A. Standard for interpreting the Policy under Maryland law 2
Maryland courts apply general principles of contract interpretation when reviewing and interpreting insurance policies. Agency Ins. Co. v. State Farm Mut. Auto. Ins. Co., 193 Md.App. 666, 998 A.2d 936, 940 (2010). Accordingly, like other contracts, an insurance policy is to be construed as a whole to determine the parties' intentions, and courts “utilize the law of objective interpretation to ascertain the intent of the contracting parties, provided that intention does not violate an established principle of law.” Mitchell v. AARP Life Ins. Program, New York Life Ins. Co., 140 Md.App. 102, 779 A.2d 1061, 1069 (2001).
Maryland courts “look first to the contract language employed by the parties to determine the scope and limitations of the insurance coverage,” and interpret policy language according to its “usual, ordinary and accepted meaning unless there is evidence that the parties intended to employ it in a special or technical sense.” Agency Ins. Co., 998 A.2d at 940 (quoting Clendenin Bros., Inc. v. U.S. Fire Ins. Co., 390 Md. 449, 889 A.2d 387 (2006)). “When the language of a contract is unambiguous, a court shall give effect to its plain meaning and there is no need for further construction by the court.” Mitchell, 779 A.2d at 1069 (quoting Wells v. Chevy Chase Bank, 363 Md. 232, 768 A.2d 620 (2001)). Maryland courts do not follow the rule applicable in many other jurisdictions that “insurance policies are to be most strongly construed against the insurer,” but will nevertheless construe an ambiguous policy term “liberally in favor of the insured and against the insurer as drafter of the instrument.” Connors v. Gov't Emps. Ins. Co., 442 Md. 466, 113 A.3d 595, 605 (2015) (quoting Megonnell v. United Servs. Auto. Ass'n, 368 Md. 633, 796 A.2d 758, 772 (2002)) (emphasis in original). “A policy term is considered “ambiguous if, to a reasonably prudent person, the term is susceptible to more than one meaning.” ” James McHugh Constr. Co. v. Travelers Prop. Cas. Co. of Am., 223 F. Supp. 3d 462, 467 (D. Md. 2016).
B. The Policy excludes damages caused by a virus
The primary dispute between Hamilton and Twin City is how the Endorsement, which creates narrow coverage for some damages caused by a virus while broadly excluding others, applies to Hamilton's alleged loss of business income during the COVID-19 pandemic. For the reasons explained below, I find that the Endorsement unambiguously excludes Hamilton's alleged damages from coverage under the Policy.

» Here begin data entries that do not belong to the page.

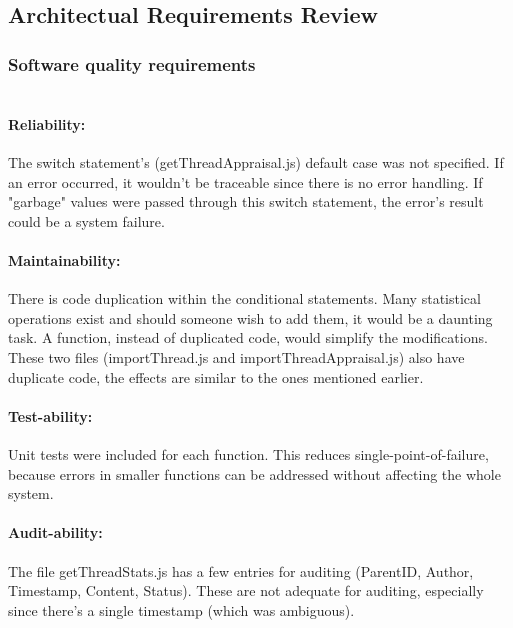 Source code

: \subsection{Architectual Requirements Review}

\subsubsection{Software quality requirements} 

\paragraph{\\Reliability:}
The switch statement's (getThreadAppraisal.js) default case was not specified. If an error occurred, it wouldn't be traceable since there is no error handling. If "garbage" values were passed through this switch statement, the error's result could be a system failure.
\par
\paragraph{Maintainability:}
There is code duplication within the conditional statements. Many statistical operations exist and should someone wish to add them, it would be a daunting task. A function, instead of duplicated code, would simplify the modifications. \\
These two files (importThread.js and importThreadAppraisal.js) also have duplicate code, the effects are similar to the ones mentioned earlier.
\par
\paragraph{Test-ability:}
Unit tests were included for each function. This reduces single-point-of-failure, because errors in smaller functions can be addressed without affecting the whole system.
\par
\paragraph {Audit-ability:}
The file getThreadStats.js has a few entries for auditing (ParentID, Author, Timestamp, Content, Status). These are not adequate for auditing, especially since there's a single timestamp (which was ambiguous). \\
\par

i. The doctrine of reasonable expectations is not applicable in Maryland
Hamilton begins by invoking “the doctrine of reasonable expectations,” and argues that the application of that doctrine compels a finding that the Endorsement does not preclude coverage under the Policy. Hamilton states:
The Fourth Circuit has generally explained: “the doctrine of reasonable expectations is that the objectively reasonable expectations of applicants and intended beneficiaries regarding the terms of insurance contracts will be honored even though painstaking study of the policy provisions would have negated those expectations.” Burlington Ins. Co. v. Shipp, [215 F.3d 1317] (4th Cir. 2000).
ECF 40, Pl. Mot. (emphasis added) at 9.
The Fourth Circuit decision that Hamilton quotes in the excerpt above is an appeal from the Northern District of West Virginia applying West Virginia law—it does not support the application of the “doctrine of reasonable expectations” in Maryland. See Burlington, 215 F.3d 1317.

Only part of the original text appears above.